_Work to complete_:
Look for the string "textbf" in the listing. Copy each line that has it.

_Records provided_:
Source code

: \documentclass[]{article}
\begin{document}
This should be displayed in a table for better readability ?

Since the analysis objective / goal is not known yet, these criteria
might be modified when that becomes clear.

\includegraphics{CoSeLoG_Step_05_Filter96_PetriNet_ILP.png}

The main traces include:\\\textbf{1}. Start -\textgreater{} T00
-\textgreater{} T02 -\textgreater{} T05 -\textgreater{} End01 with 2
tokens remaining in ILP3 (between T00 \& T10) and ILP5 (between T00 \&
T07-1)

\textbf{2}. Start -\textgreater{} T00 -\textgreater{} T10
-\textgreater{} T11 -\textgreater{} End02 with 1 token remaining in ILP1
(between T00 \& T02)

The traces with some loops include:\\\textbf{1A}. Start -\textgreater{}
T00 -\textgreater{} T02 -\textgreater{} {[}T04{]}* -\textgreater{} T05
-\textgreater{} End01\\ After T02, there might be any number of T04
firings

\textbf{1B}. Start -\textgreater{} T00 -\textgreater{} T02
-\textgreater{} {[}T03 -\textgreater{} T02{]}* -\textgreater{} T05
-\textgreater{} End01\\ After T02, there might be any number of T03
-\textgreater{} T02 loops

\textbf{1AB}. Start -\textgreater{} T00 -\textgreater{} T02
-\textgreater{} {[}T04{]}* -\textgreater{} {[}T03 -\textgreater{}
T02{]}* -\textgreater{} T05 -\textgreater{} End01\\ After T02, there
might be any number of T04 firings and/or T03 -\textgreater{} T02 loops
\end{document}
* * *
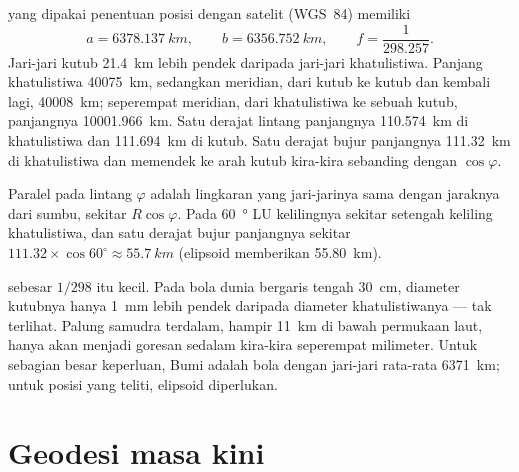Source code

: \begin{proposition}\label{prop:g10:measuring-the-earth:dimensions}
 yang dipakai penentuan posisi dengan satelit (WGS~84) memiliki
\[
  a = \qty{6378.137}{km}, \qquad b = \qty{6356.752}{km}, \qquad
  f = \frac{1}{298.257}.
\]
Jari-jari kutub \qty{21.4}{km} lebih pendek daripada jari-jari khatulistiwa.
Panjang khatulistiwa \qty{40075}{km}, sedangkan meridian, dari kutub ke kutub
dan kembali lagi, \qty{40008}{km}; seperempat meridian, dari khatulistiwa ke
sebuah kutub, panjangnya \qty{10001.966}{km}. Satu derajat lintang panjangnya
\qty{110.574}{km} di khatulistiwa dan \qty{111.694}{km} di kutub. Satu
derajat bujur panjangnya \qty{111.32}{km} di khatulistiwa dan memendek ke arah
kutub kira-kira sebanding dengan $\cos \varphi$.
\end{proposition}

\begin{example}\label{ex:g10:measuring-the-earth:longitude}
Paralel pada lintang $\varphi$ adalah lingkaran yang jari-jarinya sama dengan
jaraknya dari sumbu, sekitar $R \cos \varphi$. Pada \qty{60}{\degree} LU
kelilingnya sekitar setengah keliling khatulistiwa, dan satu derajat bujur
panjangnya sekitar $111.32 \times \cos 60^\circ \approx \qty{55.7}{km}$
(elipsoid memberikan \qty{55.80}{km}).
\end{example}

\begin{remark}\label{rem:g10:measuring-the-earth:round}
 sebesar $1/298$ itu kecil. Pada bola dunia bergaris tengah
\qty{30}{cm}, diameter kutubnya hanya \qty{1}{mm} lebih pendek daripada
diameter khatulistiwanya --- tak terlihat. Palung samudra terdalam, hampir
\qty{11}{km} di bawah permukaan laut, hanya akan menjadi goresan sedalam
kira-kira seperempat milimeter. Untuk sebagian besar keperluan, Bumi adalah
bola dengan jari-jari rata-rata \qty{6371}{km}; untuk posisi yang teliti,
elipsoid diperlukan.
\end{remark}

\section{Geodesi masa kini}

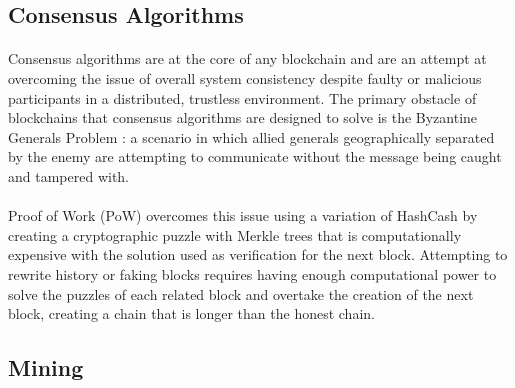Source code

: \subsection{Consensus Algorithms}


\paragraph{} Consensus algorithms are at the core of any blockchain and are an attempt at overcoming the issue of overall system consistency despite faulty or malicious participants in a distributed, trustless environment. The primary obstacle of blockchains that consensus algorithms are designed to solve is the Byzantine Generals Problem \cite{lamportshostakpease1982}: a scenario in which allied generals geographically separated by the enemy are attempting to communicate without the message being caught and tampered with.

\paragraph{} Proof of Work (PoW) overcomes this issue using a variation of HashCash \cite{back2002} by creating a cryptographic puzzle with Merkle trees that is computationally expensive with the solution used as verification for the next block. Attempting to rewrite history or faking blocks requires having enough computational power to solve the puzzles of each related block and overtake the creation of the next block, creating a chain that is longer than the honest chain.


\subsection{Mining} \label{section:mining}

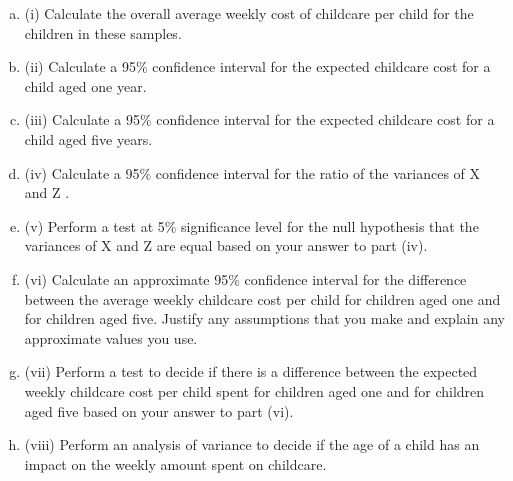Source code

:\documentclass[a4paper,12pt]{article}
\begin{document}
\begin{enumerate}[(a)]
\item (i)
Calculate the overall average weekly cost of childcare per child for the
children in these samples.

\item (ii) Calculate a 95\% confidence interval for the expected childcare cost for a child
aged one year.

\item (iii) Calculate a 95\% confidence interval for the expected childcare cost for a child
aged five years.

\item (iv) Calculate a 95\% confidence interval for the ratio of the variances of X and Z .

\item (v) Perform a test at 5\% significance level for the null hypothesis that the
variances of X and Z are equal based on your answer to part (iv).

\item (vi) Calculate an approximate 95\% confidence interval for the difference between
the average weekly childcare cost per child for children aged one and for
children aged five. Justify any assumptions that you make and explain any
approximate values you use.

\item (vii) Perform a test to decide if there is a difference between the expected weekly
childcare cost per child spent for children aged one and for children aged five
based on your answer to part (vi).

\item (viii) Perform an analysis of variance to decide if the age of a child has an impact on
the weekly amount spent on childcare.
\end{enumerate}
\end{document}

_Task solution_:
The main traces include:\\\textbf{1}. Start -\textgreater{} T00
\textbf{2}. Start -\textgreater{} T00 -\textgreater{} T10
The traces with some loops include:\\\textbf{1A}. Start -\textgreater{}
\textbf{1B}. Start -\textgreater{} T00 -\textgreater{} T02
\textbf{1AB}. Start -\textgreater{} T00 -\textgreater{} T02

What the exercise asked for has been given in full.